With their heads bowed and wearing orange robes, the members of the boys soccer team rescued from almost three weeks trapped in a cave in northern Thailand on Saturday completed their time as novice Buddhist monks.
About 300 people gathered for the ceremony on a rainy morning that saw the boys leave temple life to return to their families. Those present gave alms — flowers, food, money — as a gesture of their religious devotion.
The July 25 ordination of 11 boys of the Wild Boars soccer team along with the 25-year-old coach was especially dedicated to a former Thai navy SEAL, Saman Gunan, who died while diving during a volunteer mission to supply the cave with oxygen tanks essential to a successful rescue.

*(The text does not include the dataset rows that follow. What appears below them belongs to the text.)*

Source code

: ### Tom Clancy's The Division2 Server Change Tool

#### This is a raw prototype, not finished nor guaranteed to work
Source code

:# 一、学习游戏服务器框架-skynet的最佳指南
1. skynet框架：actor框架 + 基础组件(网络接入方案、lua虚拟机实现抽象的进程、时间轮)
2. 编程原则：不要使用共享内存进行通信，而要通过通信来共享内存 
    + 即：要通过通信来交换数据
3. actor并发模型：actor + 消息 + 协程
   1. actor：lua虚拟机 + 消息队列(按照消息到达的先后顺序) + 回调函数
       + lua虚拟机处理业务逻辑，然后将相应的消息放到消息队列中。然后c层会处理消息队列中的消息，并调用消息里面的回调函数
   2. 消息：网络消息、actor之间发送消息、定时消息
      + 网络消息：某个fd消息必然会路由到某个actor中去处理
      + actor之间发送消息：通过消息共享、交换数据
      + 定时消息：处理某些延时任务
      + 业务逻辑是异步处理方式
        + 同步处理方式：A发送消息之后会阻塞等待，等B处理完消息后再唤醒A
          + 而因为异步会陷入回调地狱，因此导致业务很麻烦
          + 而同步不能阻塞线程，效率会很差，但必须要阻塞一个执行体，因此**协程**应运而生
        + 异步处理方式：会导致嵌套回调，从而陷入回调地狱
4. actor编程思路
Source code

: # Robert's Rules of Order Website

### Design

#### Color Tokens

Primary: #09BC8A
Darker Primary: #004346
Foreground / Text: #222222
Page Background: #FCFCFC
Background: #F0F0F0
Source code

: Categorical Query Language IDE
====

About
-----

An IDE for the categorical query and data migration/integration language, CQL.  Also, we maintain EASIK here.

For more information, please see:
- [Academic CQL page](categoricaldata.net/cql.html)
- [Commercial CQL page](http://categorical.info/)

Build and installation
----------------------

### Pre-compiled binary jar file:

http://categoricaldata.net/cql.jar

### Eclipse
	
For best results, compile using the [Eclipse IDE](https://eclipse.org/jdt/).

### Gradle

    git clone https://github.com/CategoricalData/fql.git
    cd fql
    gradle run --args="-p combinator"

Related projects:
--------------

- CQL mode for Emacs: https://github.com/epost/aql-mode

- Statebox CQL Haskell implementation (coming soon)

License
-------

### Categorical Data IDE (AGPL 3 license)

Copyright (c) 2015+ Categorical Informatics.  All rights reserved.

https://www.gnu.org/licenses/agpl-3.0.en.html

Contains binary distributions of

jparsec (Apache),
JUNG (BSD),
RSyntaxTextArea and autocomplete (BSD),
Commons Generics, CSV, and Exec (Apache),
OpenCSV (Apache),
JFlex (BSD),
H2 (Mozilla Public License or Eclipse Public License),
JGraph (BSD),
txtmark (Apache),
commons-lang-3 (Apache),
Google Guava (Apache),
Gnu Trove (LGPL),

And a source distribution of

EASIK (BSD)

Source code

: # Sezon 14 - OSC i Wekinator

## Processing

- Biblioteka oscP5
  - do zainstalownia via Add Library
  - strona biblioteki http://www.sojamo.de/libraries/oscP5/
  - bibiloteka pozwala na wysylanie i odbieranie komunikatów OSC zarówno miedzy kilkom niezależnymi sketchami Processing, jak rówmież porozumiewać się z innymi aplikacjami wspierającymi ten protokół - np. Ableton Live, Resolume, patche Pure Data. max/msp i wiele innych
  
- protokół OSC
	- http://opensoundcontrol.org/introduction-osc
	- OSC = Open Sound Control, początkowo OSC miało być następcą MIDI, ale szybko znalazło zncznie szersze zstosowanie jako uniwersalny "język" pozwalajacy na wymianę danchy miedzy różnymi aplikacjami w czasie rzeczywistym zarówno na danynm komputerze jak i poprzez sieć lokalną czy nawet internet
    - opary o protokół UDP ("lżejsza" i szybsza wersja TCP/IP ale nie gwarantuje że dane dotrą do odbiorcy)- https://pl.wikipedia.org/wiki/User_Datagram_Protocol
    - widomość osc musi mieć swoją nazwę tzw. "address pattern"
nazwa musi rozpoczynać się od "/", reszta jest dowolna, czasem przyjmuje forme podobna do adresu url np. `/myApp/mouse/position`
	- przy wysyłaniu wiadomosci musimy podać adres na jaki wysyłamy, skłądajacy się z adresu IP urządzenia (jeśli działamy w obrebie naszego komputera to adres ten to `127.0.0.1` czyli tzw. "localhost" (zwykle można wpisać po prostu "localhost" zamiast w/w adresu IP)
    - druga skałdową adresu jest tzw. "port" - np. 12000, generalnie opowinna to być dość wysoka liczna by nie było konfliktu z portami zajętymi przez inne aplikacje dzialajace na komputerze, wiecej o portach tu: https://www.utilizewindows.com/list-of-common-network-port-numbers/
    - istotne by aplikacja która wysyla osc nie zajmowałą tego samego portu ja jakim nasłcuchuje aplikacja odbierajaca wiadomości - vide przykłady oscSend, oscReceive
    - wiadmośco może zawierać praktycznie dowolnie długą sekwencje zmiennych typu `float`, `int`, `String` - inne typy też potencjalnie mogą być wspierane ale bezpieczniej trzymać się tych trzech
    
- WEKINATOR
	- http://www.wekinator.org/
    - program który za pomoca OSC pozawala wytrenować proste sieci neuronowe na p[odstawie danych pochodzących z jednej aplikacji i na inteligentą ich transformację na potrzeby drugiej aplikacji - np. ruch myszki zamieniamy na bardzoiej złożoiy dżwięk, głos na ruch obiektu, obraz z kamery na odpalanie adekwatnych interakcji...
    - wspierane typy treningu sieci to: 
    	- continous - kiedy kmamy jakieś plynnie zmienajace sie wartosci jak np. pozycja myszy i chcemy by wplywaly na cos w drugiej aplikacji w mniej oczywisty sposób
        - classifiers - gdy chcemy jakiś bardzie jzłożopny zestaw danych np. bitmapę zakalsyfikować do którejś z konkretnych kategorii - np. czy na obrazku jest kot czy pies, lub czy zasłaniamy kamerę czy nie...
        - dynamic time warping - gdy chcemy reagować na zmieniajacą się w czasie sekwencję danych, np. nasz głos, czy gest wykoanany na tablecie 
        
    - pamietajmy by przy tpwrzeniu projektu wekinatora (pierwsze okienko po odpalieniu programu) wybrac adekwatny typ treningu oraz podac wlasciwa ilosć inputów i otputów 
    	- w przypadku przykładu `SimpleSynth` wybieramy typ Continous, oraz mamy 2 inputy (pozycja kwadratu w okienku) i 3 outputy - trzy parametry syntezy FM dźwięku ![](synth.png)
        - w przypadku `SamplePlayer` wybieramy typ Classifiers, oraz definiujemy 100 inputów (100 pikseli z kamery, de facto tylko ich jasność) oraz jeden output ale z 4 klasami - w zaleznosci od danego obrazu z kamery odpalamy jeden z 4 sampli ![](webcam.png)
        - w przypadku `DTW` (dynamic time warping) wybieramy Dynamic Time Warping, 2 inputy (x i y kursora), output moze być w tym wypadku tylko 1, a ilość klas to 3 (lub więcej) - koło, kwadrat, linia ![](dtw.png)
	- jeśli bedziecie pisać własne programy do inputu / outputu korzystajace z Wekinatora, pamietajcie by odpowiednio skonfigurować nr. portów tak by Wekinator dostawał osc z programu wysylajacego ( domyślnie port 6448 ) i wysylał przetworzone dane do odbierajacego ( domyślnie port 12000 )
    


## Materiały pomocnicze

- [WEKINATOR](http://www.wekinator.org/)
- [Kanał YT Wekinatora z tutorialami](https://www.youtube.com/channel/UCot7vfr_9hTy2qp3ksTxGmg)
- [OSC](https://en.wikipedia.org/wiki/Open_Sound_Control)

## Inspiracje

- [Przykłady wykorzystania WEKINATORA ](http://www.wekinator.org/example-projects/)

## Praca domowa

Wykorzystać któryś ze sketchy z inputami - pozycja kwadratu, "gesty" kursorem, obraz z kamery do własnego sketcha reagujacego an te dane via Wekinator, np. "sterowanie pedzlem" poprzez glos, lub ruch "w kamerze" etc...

A 12th boy did not go through the religious ritual because he isn’t Buddhist.
At the temple near Thailand’s mountainous border with Myanmar, the boys and their coach sat barefooted in a large pavilion in their orange robes. The adults sitting behind them wore white.
With heads bowed, they prayed, fidgeted and occasionally yawned as monks chanted sacred texts. They then placed new monks’ robes on a table in front of a large photo of Saman.
They afterward changed into white shirts and blue pants. Coach Ekapol “Ake” Chanthawong remained in his Buddhist robe, as he has committed to an extended period in the monkhood.
Although they will be giving up their Buddhist robes, it is likely that the boys will retain some of the solitude of temple life, as the government has discouraged for the time being any interviews with them, wielding the threat of legal action under child protection laws.
While there has been some criticism that the government wants to control the narrative of the boys’ ordeal to exploit for political purposes — Thailand’s military rulers are seeking to booster their popularity ahead of a possible election next year — psychologists agree that the boys may be vulnerable to post-traumatic stress disorder. Both their physical and mental health has been judged fine.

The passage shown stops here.